Naw Kham, head of the gang that murdered 13 Chinese sailors on the Mekong River last year, attends a court session at the Yunnan Provincial Higher People's Court. [File photo: LIU XUEBIN / FOR CHINA DAILY]
A Chinese court on Wednesday rejected appeals from six people convicted of murdering 13 Chinese sailors on the Mekong River last year.
The court upheld death penalties for the case's prime convicts -- the Myanmar drug lord Naw Kham and three of his right-hand men.
The Provincial Higher People's Court of Yunnan also sustained sentences for the two other Myanmar convicts, known by their Chinese names Zha Bo and Zha Tuobo.

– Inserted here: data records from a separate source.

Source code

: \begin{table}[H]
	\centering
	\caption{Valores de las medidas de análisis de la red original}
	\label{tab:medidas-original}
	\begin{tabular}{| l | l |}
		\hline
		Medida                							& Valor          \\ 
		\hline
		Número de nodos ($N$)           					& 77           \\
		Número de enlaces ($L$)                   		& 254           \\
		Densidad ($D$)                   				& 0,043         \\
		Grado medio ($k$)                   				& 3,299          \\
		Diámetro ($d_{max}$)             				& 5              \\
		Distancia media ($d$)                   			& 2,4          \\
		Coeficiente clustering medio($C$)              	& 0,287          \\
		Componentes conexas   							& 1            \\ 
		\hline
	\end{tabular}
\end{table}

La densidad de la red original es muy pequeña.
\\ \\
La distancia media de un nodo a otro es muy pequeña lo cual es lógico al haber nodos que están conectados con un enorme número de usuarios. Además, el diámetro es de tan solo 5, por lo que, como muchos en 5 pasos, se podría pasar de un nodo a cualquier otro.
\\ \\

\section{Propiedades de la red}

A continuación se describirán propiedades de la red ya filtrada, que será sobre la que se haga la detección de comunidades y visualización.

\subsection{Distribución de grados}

They were handed a death sentence with two-year reprieve and eight years in prison, respectively.
The six were convicted of intentional homicide, drug trafficking, kidnapping and hijacking by a local court in Kunming, capital of Yunnan, in November.
Nicknamed "The Godfather," Naw Kham was the boss of the largest illegal armed drug trafficking gang on the Mekong River, which flows through China, Laos, Myanmar, Thailand, Cambodia and Vietnam.
The gang was busted earlier this year in a joint operation conducted by police from China, Laos, Myanmar and Thailand after the brutal murders of Chinese sailors triggered calls to rein in rampant crime in the border region.
Naw Kham's gang was found to have colluded with Thai soldiers and to have organized an attack on two Chinese cargo ships in October last year, gunning down 13 Chinese sailors and trafficking drugs. The gang was also involved in another kidnapping-for-ransom case targeting Chinese citizens on the Mekong in April last year, according to the court.